(Dataset entries)

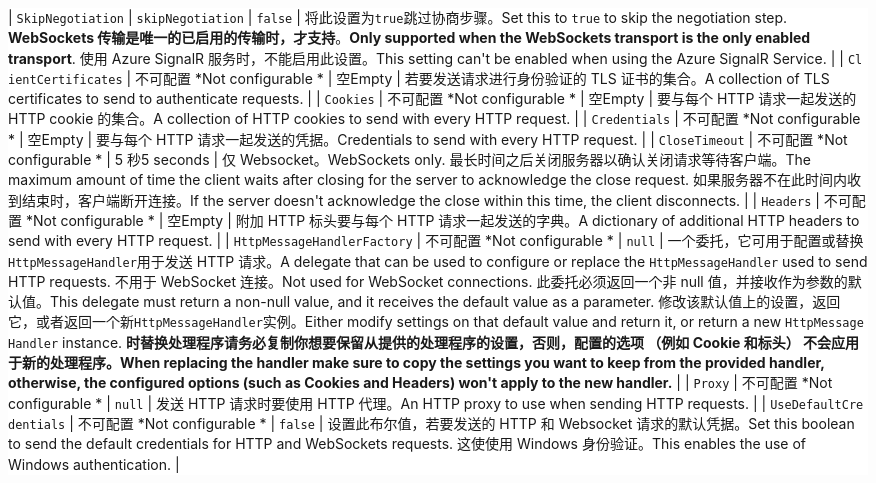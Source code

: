 | `SkipNegotiation` | `skipNegotiation` | `false` | <span data-ttu-id="d5429-237">将此设置为`true`跳过协商步骤。</span><span class="sxs-lookup"><span data-stu-id="d5429-237">Set this to `true` to skip the negotiation step.</span></span> <span data-ttu-id="d5429-238">**WebSockets 传输是唯一的已启用的传输时，才支持**。</span><span class="sxs-lookup"><span data-stu-id="d5429-238">**Only supported when the WebSockets transport is the only enabled transport**.</span></span> <span data-ttu-id="d5429-239">使用 Azure SignalR 服务时，不能启用此设置。</span><span class="sxs-lookup"><span data-stu-id="d5429-239">This setting can't be enabled when using the Azure SignalR Service.</span></span> |
| `ClientCertificates` | <span data-ttu-id="d5429-240">不可配置 \*</span><span class="sxs-lookup"><span data-stu-id="d5429-240">Not configurable \*</span></span> | <span data-ttu-id="d5429-241">空</span><span class="sxs-lookup"><span data-stu-id="d5429-241">Empty</span></span> | <span data-ttu-id="d5429-242">若要发送请求进行身份验证的 TLS 证书的集合。</span><span class="sxs-lookup"><span data-stu-id="d5429-242">A collection of TLS certificates to send to authenticate requests.</span></span> |
| `Cookies` | <span data-ttu-id="d5429-243">不可配置 \*</span><span class="sxs-lookup"><span data-stu-id="d5429-243">Not configurable \*</span></span> | <span data-ttu-id="d5429-244">空</span><span class="sxs-lookup"><span data-stu-id="d5429-244">Empty</span></span> | <span data-ttu-id="d5429-245">要与每个 HTTP 请求一起发送的 HTTP cookie 的集合。</span><span class="sxs-lookup"><span data-stu-id="d5429-245">A collection of HTTP cookies to send with every HTTP request.</span></span> |
| `Credentials` | <span data-ttu-id="d5429-246">不可配置 \*</span><span class="sxs-lookup"><span data-stu-id="d5429-246">Not configurable \*</span></span> | <span data-ttu-id="d5429-247">空</span><span class="sxs-lookup"><span data-stu-id="d5429-247">Empty</span></span> | <span data-ttu-id="d5429-248">要与每个 HTTP 请求一起发送的凭据。</span><span class="sxs-lookup"><span data-stu-id="d5429-248">Credentials to send with every HTTP request.</span></span> |
| `CloseTimeout` | <span data-ttu-id="d5429-249">不可配置 \*</span><span class="sxs-lookup"><span data-stu-id="d5429-249">Not configurable \*</span></span> | <span data-ttu-id="d5429-250">5 秒</span><span class="sxs-lookup"><span data-stu-id="d5429-250">5 seconds</span></span> | <span data-ttu-id="d5429-251">仅 Websocket。</span><span class="sxs-lookup"><span data-stu-id="d5429-251">WebSockets only.</span></span> <span data-ttu-id="d5429-252">最长时间之后关闭服务器以确认关闭请求等待客户端。</span><span class="sxs-lookup"><span data-stu-id="d5429-252">The maximum amount of time the client waits after closing for the server to acknowledge the close request.</span></span> <span data-ttu-id="d5429-253">如果服务器不在此时间内收到结束时，客户端断开连接。</span><span class="sxs-lookup"><span data-stu-id="d5429-253">If the server doesn't acknowledge the close within this time, the client disconnects.</span></span> |
| `Headers` | <span data-ttu-id="d5429-254">不可配置 \*</span><span class="sxs-lookup"><span data-stu-id="d5429-254">Not configurable \*</span></span> | <span data-ttu-id="d5429-255">空</span><span class="sxs-lookup"><span data-stu-id="d5429-255">Empty</span></span> | <span data-ttu-id="d5429-256">附加 HTTP 标头要与每个 HTTP 请求一起发送的字典。</span><span class="sxs-lookup"><span data-stu-id="d5429-256">A dictionary of additional HTTP headers to send with every HTTP request.</span></span> |
| `HttpMessageHandlerFactory` | <span data-ttu-id="d5429-257">不可配置 \*</span><span class="sxs-lookup"><span data-stu-id="d5429-257">Not configurable \*</span></span> | `null` | <span data-ttu-id="d5429-258">一个委托，它可用于配置或替换`HttpMessageHandler`用于发送 HTTP 请求。</span><span class="sxs-lookup"><span data-stu-id="d5429-258">A delegate that can be used to configure or replace the `HttpMessageHandler` used to send HTTP requests.</span></span> <span data-ttu-id="d5429-259">不用于 WebSocket 连接。</span><span class="sxs-lookup"><span data-stu-id="d5429-259">Not used for WebSocket connections.</span></span> <span data-ttu-id="d5429-260">此委托必须返回一个非 null 值，并接收作为参数的默认值。</span><span class="sxs-lookup"><span data-stu-id="d5429-260">This delegate must return a non-null value, and it receives the default value as a parameter.</span></span> <span data-ttu-id="d5429-261">修改该默认值上的设置，返回它，或者返回一个新`HttpMessageHandler`实例。</span><span class="sxs-lookup"><span data-stu-id="d5429-261">Either modify settings on that default value and return it, or return a new `HttpMessageHandler` instance.</span></span> <span data-ttu-id="d5429-262">**时替换处理程序请务必复制你想要保留从提供的处理程序的设置，否则，配置的选项 （例如 Cookie 和标头） 不会应用于新的处理程序。**</span><span class="sxs-lookup"><span data-stu-id="d5429-262">**When replacing the handler make sure to copy the settings you want to keep from the provided handler, otherwise, the configured options (such as Cookies and Headers) won't apply to the new handler.**</span></span> |
| `Proxy` | <span data-ttu-id="d5429-263">不可配置 \*</span><span class="sxs-lookup"><span data-stu-id="d5429-263">Not configurable \*</span></span> | `null` | <span data-ttu-id="d5429-264">发送 HTTP 请求时要使用 HTTP 代理。</span><span class="sxs-lookup"><span data-stu-id="d5429-264">An HTTP proxy to use when sending HTTP requests.</span></span> |
| `UseDefaultCredentials` | <span data-ttu-id="d5429-265">不可配置 \*</span><span class="sxs-lookup"><span data-stu-id="d5429-265">Not configurable \*</span></span> | `false` | <span data-ttu-id="d5429-266">设置此布尔值，若要发送的 HTTP 和 Websocket 请求的默认凭据。</span><span class="sxs-lookup"><span data-stu-id="d5429-266">Set this boolean to send the default credentials for HTTP and WebSockets requests.</span></span> <span data-ttu-id="d5429-267">这使使用 Windows 身份验证。</span><span class="sxs-lookup"><span data-stu-id="d5429-267">This enables the use of Windows authentication.</span></span> |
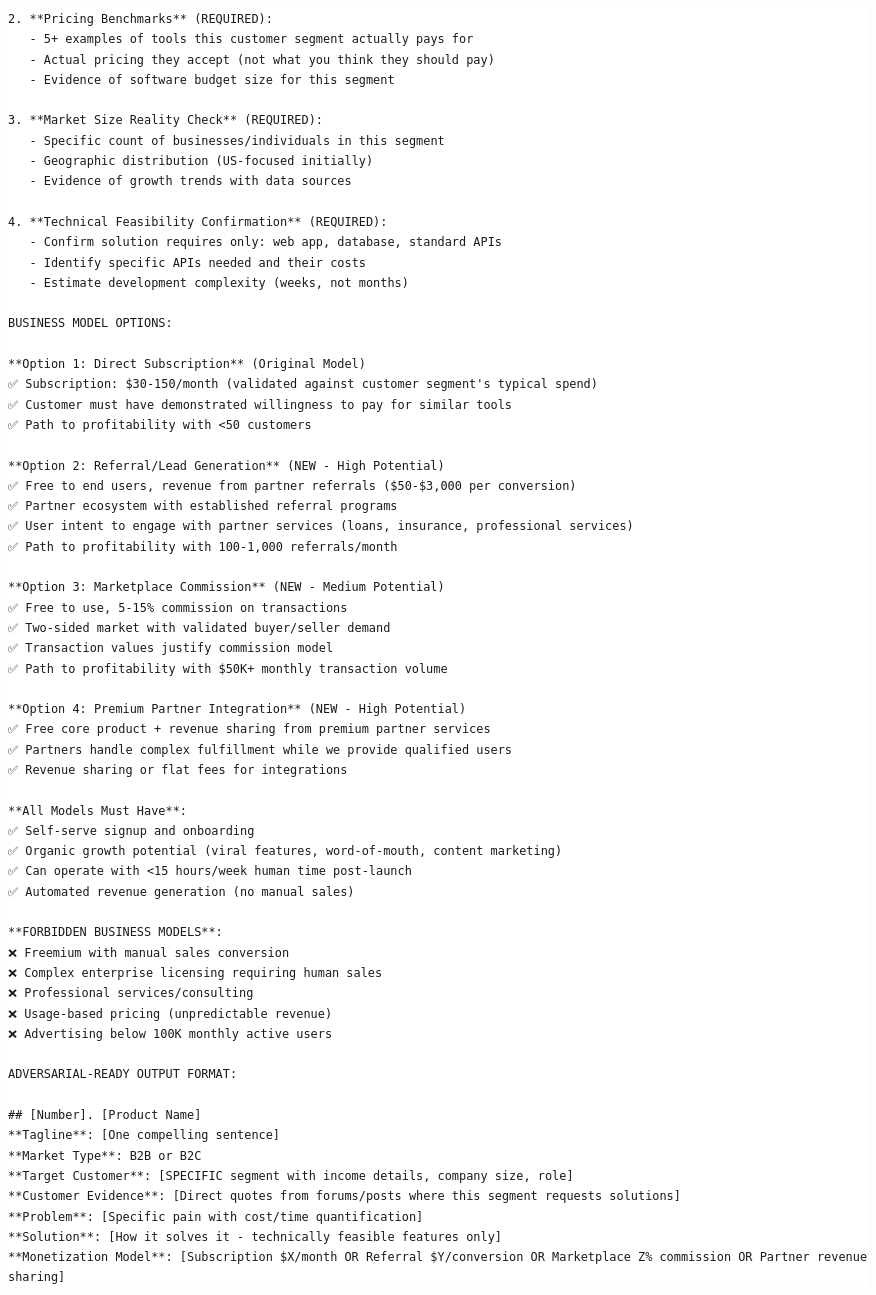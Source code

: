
 ```
2. **Pricing Benchmarks** (REQUIRED):
   - 5+ examples of tools this customer segment actually pays for
   - Actual pricing they accept (not what you think they should pay)
   - Evidence of software budget size for this segment

3. **Market Size Reality Check** (REQUIRED):
   - Specific count of businesses/individuals in this segment
   - Geographic distribution (US-focused initially)
   - Evidence of growth trends with data sources

4. **Technical Feasibility Confirmation** (REQUIRED):
   - Confirm solution requires only: web app, database, standard APIs
   - Identify specific APIs needed and their costs
   - Estimate development complexity (weeks, not months)

BUSINESS MODEL OPTIONS:

**Option 1: Direct Subscription** (Original Model)
✅ Subscription: $30-150/month (validated against customer segment's typical spend)
✅ Customer must have demonstrated willingness to pay for similar tools
✅ Path to profitability with <50 customers

**Option 2: Referral/Lead Generation** (NEW - High Potential)
✅ Free to end users, revenue from partner referrals ($50-$3,000 per conversion)
✅ Partner ecosystem with established referral programs
✅ User intent to engage with partner services (loans, insurance, professional services)
✅ Path to profitability with 100-1,000 referrals/month

**Option 3: Marketplace Commission** (NEW - Medium Potential) 
✅ Free to use, 5-15% commission on transactions
✅ Two-sided market with validated buyer/seller demand
✅ Transaction values justify commission model
✅ Path to profitability with $50K+ monthly transaction volume

**Option 4: Premium Partner Integration** (NEW - High Potential)
✅ Free core product + revenue sharing from premium partner services
✅ Partners handle complex fulfillment while we provide qualified users
✅ Revenue sharing or flat fees for integrations

**All Models Must Have**:
✅ Self-serve signup and onboarding
✅ Organic growth potential (viral features, word-of-mouth, content marketing)
✅ Can operate with <15 hours/week human time post-launch
✅ Automated revenue generation (no manual sales)

**FORBIDDEN BUSINESS MODELS**:
❌ Freemium with manual sales conversion
❌ Complex enterprise licensing requiring human sales
❌ Professional services/consulting
❌ Usage-based pricing (unpredictable revenue)
❌ Advertising below 100K monthly active users

ADVERSARIAL-READY OUTPUT FORMAT:

## [Number]. [Product Name]
**Tagline**: [One compelling sentence]
**Market Type**: B2B or B2C
**Target Customer**: [SPECIFIC segment with income details, company size, role]
**Customer Evidence**: [Direct quotes from forums/posts where this segment requests solutions]
**Problem**: [Specific pain with cost/time quantification]
**Solution**: [How it solves it - technically feasible features only]
**Monetization Model**: [Subscription $X/month OR Referral $Y/conversion OR Marketplace Z% commission OR Partner revenue sharing]
```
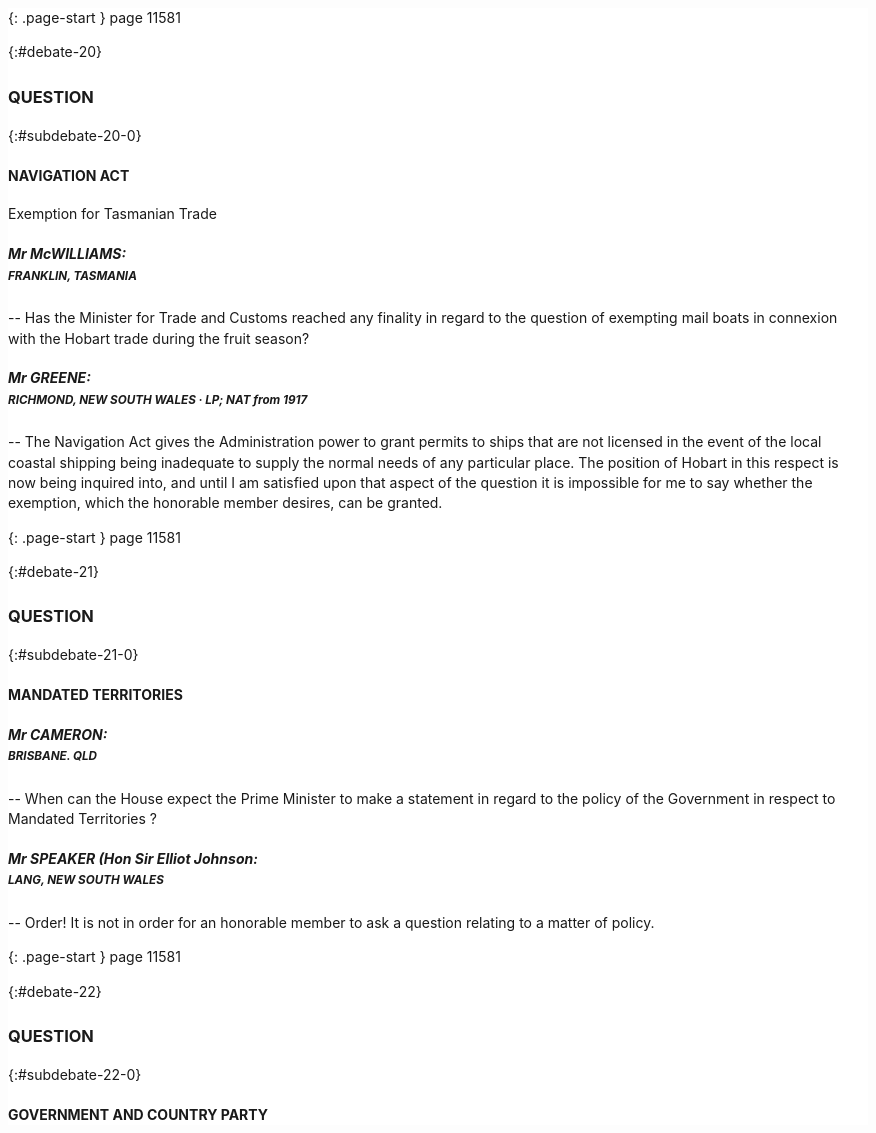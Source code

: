 {: .page-start }
page 11581

{:#debate-20}
### QUESTION

{:#subdebate-20-0}
#### NAVIGATION ACT

Exemption for Tasmanian Trade

##### Mr McWILLIAMS:<br><small class="text-muted">FRANKLIN, TASMANIA</small>

-- Has the Minister for Trade and Customs reached any finality in regard to the question of exempting mail boats in connexion with the Hobart trade during the fruit season? 

##### Mr GREENE:<br><small class="text-muted">RICHMOND, NEW SOUTH WALES &middot; LP; NAT from 1917</small>

-- The Navigation Act gives the Administration power to grant permits to ships that are not licensed in  the event of the local coastal shipping being inadequate to supply the normal needs of any particular place. The position of Hobart in this respect is now being inquired into, and until I am satisfied upon that aspect of the question it is impossible for me to say whether the exemption, which the honorable member desires, can be granted. 

{: .page-start }
page 11581

{:#debate-21}
### QUESTION

{:#subdebate-21-0}
#### MANDATED TERRITORIES

##### Mr CAMERON:<br><small class="text-muted">BRISBANE. QLD</small>

-- When can the House expect the Prime Minister to make a statement in regard to the policy of the Government in respect to Mandated Territories ? 

##### Mr SPEAKER (Hon Sir Elliot Johnson:<br><small class="text-muted">LANG, NEW SOUTH WALES</small>

-- Order! It is not in order for an honorable member to ask a question relating to a matter of policy. 

{: .page-start }
page 11581

{:#debate-22}
### QUESTION

{:#subdebate-22-0}
#### GOVERNMENT AND COUNTRY PARTY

= TASK INSTRUCTIONS =
Print the data above verbatim from the first line through the line holding "authenticate requests.</span></span> |", leaving every picture out.

= RESULT OF THIS EXERCISE =
Source code

: | `SkipNegotiation` | `skipNegotiation` | `false` | <span data-ttu-id="d5429-237">将此设置为`true`跳过协商步骤。</span><span class="sxs-lookup"><span data-stu-id="d5429-237">Set this to `true` to skip the negotiation step.</span></span> <span data-ttu-id="d5429-238">**WebSockets 传输是唯一的已启用的传输时，才支持**。</span><span class="sxs-lookup"><span data-stu-id="d5429-238">**Only supported when the WebSockets transport is the only enabled transport**.</span></span> <span data-ttu-id="d5429-239">使用 Azure SignalR 服务时，不能启用此设置。</span><span class="sxs-lookup"><span data-stu-id="d5429-239">This setting can't be enabled when using the Azure SignalR Service.</span></span> |
| `ClientCertificates` | <span data-ttu-id="d5429-240">不可配置 \*</span><span class="sxs-lookup"><span data-stu-id="d5429-240">Not configurable \*</span></span> | <span data-ttu-id="d5429-241">空</span><span class="sxs-lookup"><span data-stu-id="d5429-241">Empty</span></span> | <span data-ttu-id="d5429-242">若要发送请求进行身份验证的 TLS 证书的集合。</span><span class="sxs-lookup"><span data-stu-id="d5429-242">A collection of TLS certificates to send to authenticate requests.</span></span> |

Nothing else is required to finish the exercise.